C’è bisogno di partecipazione alla vita pubblica

Manca un riferimento esplicito alla Dottrina sociale della Chiesa

Domenica 25 settembre siamo chiamati alle urne per il rinnovo dei componenti di Camera e Senato.

In queste settimane estive la campagna elettorale è stata caratterizzata da vistose polarizzazioni e «sulla scena – scrive Stefano De Martis di Agensir – si vedono soltanto leader impegnati in singolar tenzone contro altri leader e molti elettori – bisogna riconoscerlo – hanno ormai profondamente introiettato questo schema».

«La personalizzazione della competizione politica – continua l’ex direttore di TV 2000 – non è certo un fenomeno nuovo, se è vero che la crisi dei partiti di massa solitamente viene datata agli anni Ottanta del secolo scorso (Tangentopoli esplode subito all’inizio del decennio successivo). Il fenomeno però si è estremizzato in tempi più recenti nel solco di quella dinamica epocale che va sotto il nome di “disintermediazione”».

Ciò che sconcerta è la quasi assenza di dialogo e di proposte che siano per lo meno attuabili.

Andando a spulciare tra le righe dei programmi delle principali formazioni che si candidano al governo del Paese, si scoprono cose interessanti.

Ad esempio, quasi tutti sostengono la necessità di dare più risorse e realizzare maggiori interventi a favore della famiglia, ma c’è chi fa dei distinguo sul concetto stesso di famiglia, comprendendo anche le «nuove tipologie di rapporti familiari».

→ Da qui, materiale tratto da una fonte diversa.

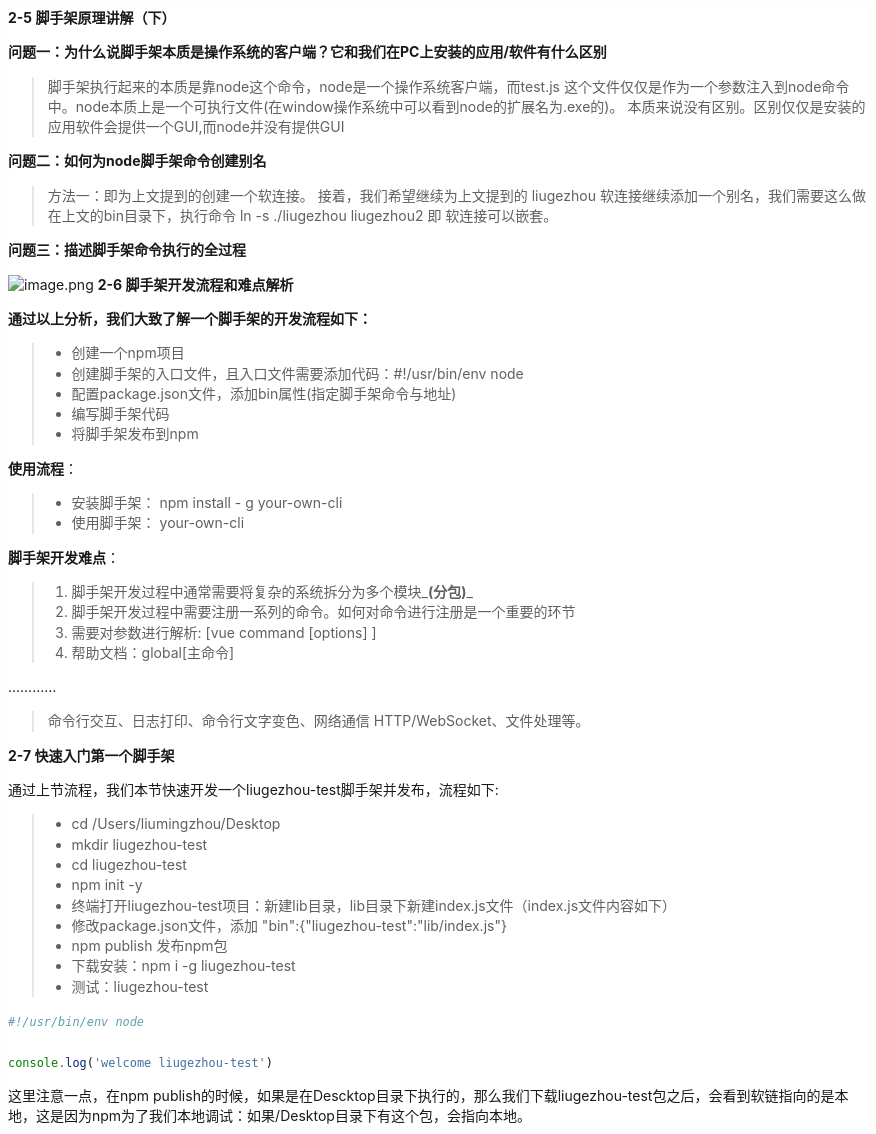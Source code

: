 
**2-5 脚手架原理讲解（下）**


**问题一：为什么说脚手架本质是操作系统的客户端？它和我们在PC上安装的应用/软件有什么区别**
> 脚手架执行起来的本质是靠node这个命令，node是一个操作系统客户端，而test.js 这个文件仅仅是作为一个参数注入到node命令中。node本质上是一个可执行文件(在window操作系统中可以看到node的扩展名为.exe的)。
> 本质来说没有区别。区别仅仅是安装的应用软件会提供一个GUI,而node并没有提供GUI


**问题二：如何为node脚手架命令创建别名**
> 方法一：即为上文提到的创建一个软连接。
> 接着，我们希望继续为上文提到的  liugezhou 软连接继续添加一个别名，我们需要这么做
> 在上文的bin目录下，执行命令  ln -s ./liugezhou liugezhou2
> 即 软连接可以嵌套。


**问题三：描述脚手架命令执行的全过程**

![image.png](https://cdn.nlark.com/yuque/0/2021/png/358819/1611155797577-b97e0a5b-4268-4557-989f-c775a8df209e.png#height=421&id=Q2wv9&margin=%5Bobject%20Object%5D&name=image.png&originHeight=1266&originWidth=1502&originalType=binary&ratio=1&size=210724&status=done&style=none&width=500)
**2-6 脚手架开发流程和难点解析**

**通过以上分析，我们大致了解一个脚手架的开发流程如下：**
> - 创建一个npm项目
> - 创建脚手架的入口文件，且入口文件需要添加代码：#!/usr/bin/env node
> - 配置package.json文件，添加bin属性(指定脚手架命令与地址)
> - 编写脚手架代码
> - 将脚手架发布到npm

**使用流程**：
> - 安装脚手架： npm install - g your-own-cli
> - 使用脚手架： your-own-cli

**脚手架开发难点**：
> 1. 脚手架开发过程中通常需要将复杂的系统拆分为多个模块_**(分包)**_
> 1. 脚手架开发过程中需要注册一系列的命令。如何对命令进行注册是一个重要的环节
> 1. 需要对参数进行解析:     [vue command [options] <params>]
> 1. 帮助文档：global[主命令]
> 
…………
> 命令行交互、日志打印、命令行文字变色、网络通信 HTTP/WebSocket、文件处理等。


**2-7 快速入门第一个脚手架**


 通过上节流程，我们本节快速开发一个liugezhou-test脚手架并发布，流程如下:
> - cd /Users/liumingzhou/Desktop
> - mkdir liugezhou-test
> - cd liugezhou-test
> - npm init -y
> - 终端打开liugezhou-test项目：新建lib目录，lib目录下新建index.js文件（index.js文件内容如下）
> - 修改package.json文件，添加 "bin":{"liugezhou-test":"lib/index.js"}
> - npm publish 发布npm包
> - 下载安装：npm i -g liugezhou-test 
> - 测试：liugezhou-test

```javascript
#!/usr/bin/env node

console.log('welcome liugezhou-test')
```
这里注意一点，在npm publish的时候，如果是在Descktop目录下执行的，那么我们下载liugezhou-test包之后，会看到软链指向的是本地，这是因为npm为了我们本地调试：如果/Desktop目录下有这个包，会指向本地。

La maggioranza dei partiti insiste sulla necessità di un allineamento alle media europea della spesa pubblica per infanzia e famiglia e c’è chi promette il potenziamento dell’assegno unico.

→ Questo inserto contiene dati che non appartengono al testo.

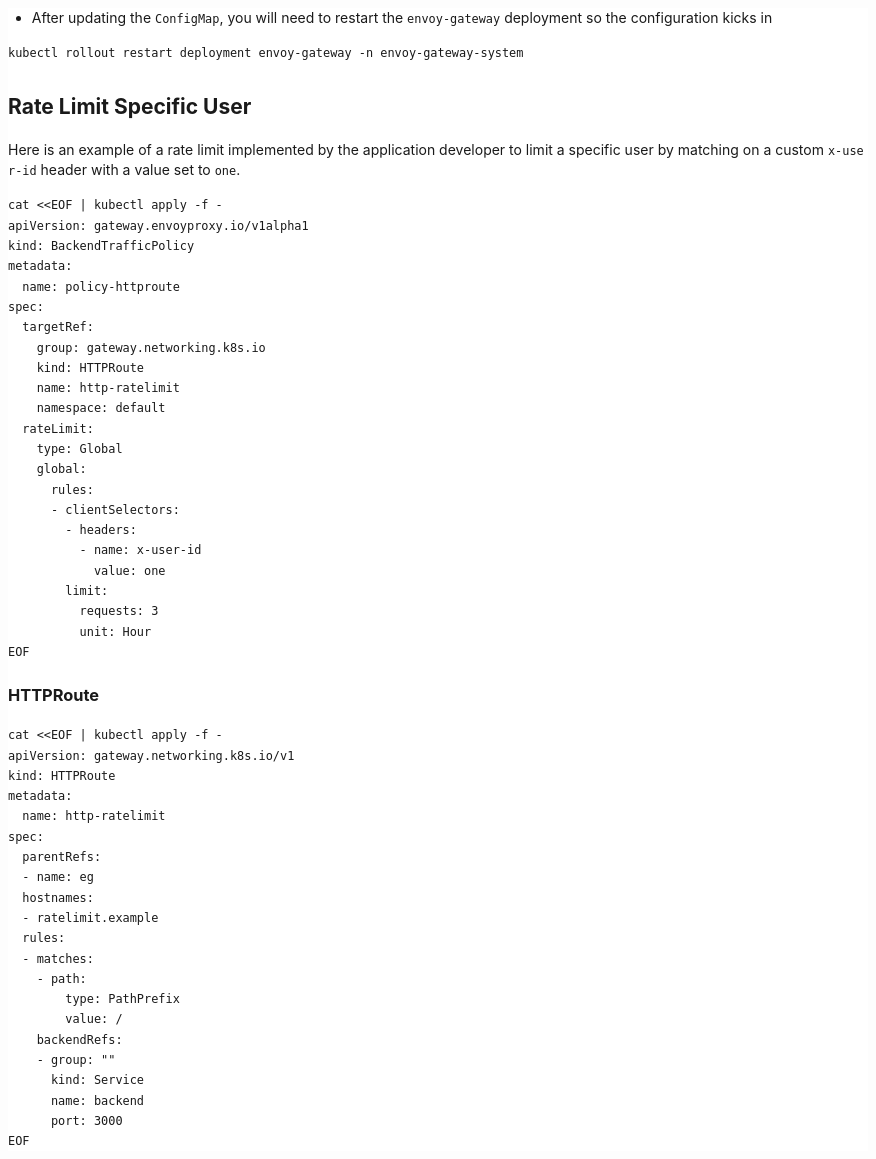 * After updating the `ConfigMap`, you will need to restart the `envoy-gateway` deployment so the configuration kicks in

```shell
kubectl rollout restart deployment envoy-gateway -n envoy-gateway-system
```


## Rate Limit Specific User 

Here is an example of a rate limit implemented by the application developer to limit a specific user by matching on a custom `x-user-id` header
with a value set to `one`.

```shell
cat <<EOF | kubectl apply -f -
apiVersion: gateway.envoyproxy.io/v1alpha1
kind: BackendTrafficPolicy 
metadata:
  name: policy-httproute
spec:
  targetRef:
    group: gateway.networking.k8s.io
    kind: HTTPRoute
    name: http-ratelimit
    namespace: default
  rateLimit:
    type: Global
    global:
      rules:
      - clientSelectors:
        - headers:
          - name: x-user-id
            value: one
        limit:
          requests: 3
          unit: Hour
EOF
```

### HTTPRoute

```shell
cat <<EOF | kubectl apply -f -
apiVersion: gateway.networking.k8s.io/v1
kind: HTTPRoute
metadata:
  name: http-ratelimit
spec:
  parentRefs:
  - name: eg
  hostnames:
  - ratelimit.example 
  rules:
  - matches:
    - path:
        type: PathPrefix
        value: /
    backendRefs:
    - group: ""
      kind: Service
      name: backend
      port: 3000
EOF
```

Sul fronte scuola si continuano a registrare vistose divergenze, con qualcuno che, in caso di elezione, promette «l’abolizione dell’ora di religione per elementari e medie», mentre nelle scuole secondarie di secondo grado «dovrebbe essere sostituita da un insegnamento non confessionale, con l’abolizione della normativa che prevede l’esposizione di un simbolo confessionale, come il crocifisso».

C’è poi il capitolo sulle politiche sociali dove si registrano convergenze sul sostegno ad anziani e disabili, ma c’è anche chi chiede la ridefinizione degli ammortizzatori sociali e delle misure di sostegno al reddito.

Per quanto riguarda il Terzo settore si auspica il completamento del Codice e del registro unico, in modo da mettere nelle migliori condizioni operative il settore, una riforma che tarda ad essere conclusa.

C’è bisogno di partecipazione.

Sul delicato fronte migratorio si registrano le maggiori distanze tra tutti i partiti: da chi osteggia qualsiasi riforma del diritto alla cittadinanza a chi invece invoca una riforma in senso inclusivo, partendo dallo «Ius scholae».

Sullo sfondo però resta la modalità comunicativa, contrassegnata per lo più dal conflitto, «frutto della personalizzazione della competizione – scrive ancora De Martis – riconducibile in larga misura alla rivoluzione digitale, che ha messo fortemente in discussione tutti i corpi sociali che si definiscono “intermedi”, come i partiti».

«Oggi però i partiti così concepiti – conclude – mancano, è in assenza di un effettivo radicamento popolare, i leader temporaneamente vincenti vengono bruciati uno dopo l’altro in rapida successione, dopo aver catalizzato attese messianiche regolarmente smentite dai fatti». 

C’è infine un dato che riguarda la coerenza sia degli eletti sia degli elettori rispetto ai principi della dottrina sociale della Chiesa.

La centralità della persona, la nozione di bene comune, il lavoro degno, la tutela degli interessi dell’intera comunità e non di un singolo gruppo: di questo poco emerge nel dibattito politico.

Per questo c’è bisogno di partecipazione e dell’impegno di tutti nella vita pubblica.